There are many StackOverflow questions about this error when reading from a CSV file. My problem is occurring while reading from STDIN.
[Most SO solutions talk about tweaking the open() command which works for opening CSV files - not for reading them through STDIN]. My problem is with reading through STDIN. So please don't mark this as a duplicate.
My python code is:
import sys , csv
def main(argv):
reader = csv.reader(sys.stdin, delimiter=',')
for line in reader:
print line
and the returned error is:
Traceback (most recent call last):
File "mapper.py", line 19, in <module>
main(sys.argv)
File "mapper.py", line 4, in main
for line in reader:
_csv.Error: line contains NULL byte
It would suffice me to simply ignore that line where the NULL byte occurs (if that is possible) in the for loop.

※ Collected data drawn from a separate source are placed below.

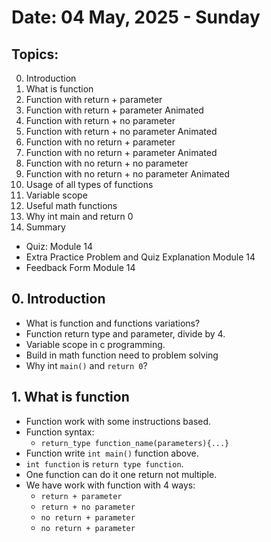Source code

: # Date: 04 May, 2025 - Sunday

## Topics:
0. Introduction
1. What is function
2. Function with return + parameter
3. Function with return + parameter Animated
4. Function with return + no parameter
5. Function with return + no parameter Animated
6. Function with no return + parameter
7. Function with no return + parameter Animated
8. Function with no return + no parameter
9. Function with no return + no parameter Animated
10. Usage of all types of functions
11. Variable scope
12. Useful math functions
13. Why int main and return 0
14. Summary
- Quiz: Module 14
- Extra Practice Problem and Quiz Explanation Module 14
- Feedback Form Module 14

## 0. Introduction
- What is function and functions variations?
- Function return type and parameter, divide by 4.
- Variable scope in c programming.
- Build in math function need to problem solving
- Why int `main()` and `return 0`?

## 1. What is function
- Function work with some instructions based.
- Function syntax:
    - `return_type function_name(parameters){...}`
- Function write `int main()` function above.
- `int function` is `return type function`.
- One function can do it one return not multiple.
- We have work with function with 4 ways:
    - `return + parameter`
    - `return + no parameter`
    - `no return + parameter`
    - `no return + parameter`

cat log.csv | python mapper.py. I opened the CSV file in sublime and looked at the line number where the problem occurred. That line contained the following:2013-12-18,2013-12-18 08:19:15.0,2778,1003,1328,6112,116.68.205.197,http://jobs.example.com/jobapply_confirm.asp?mclcIbl[f^S_d[=am]np_&%604^35db__j^8NUL]21ad]_bacs_%20%60uaic.^M]e%60a]p%60a^1[5a1=^iapa&a1b3%602a=ci_ua8,;Firefox;25.0;Windows XP;;;,1024x768,view,438,2q8cfvt4,Undefined,BD,2q92rpej,returning,1382929479,1387351637,0,0,0Notice the substringNULin it?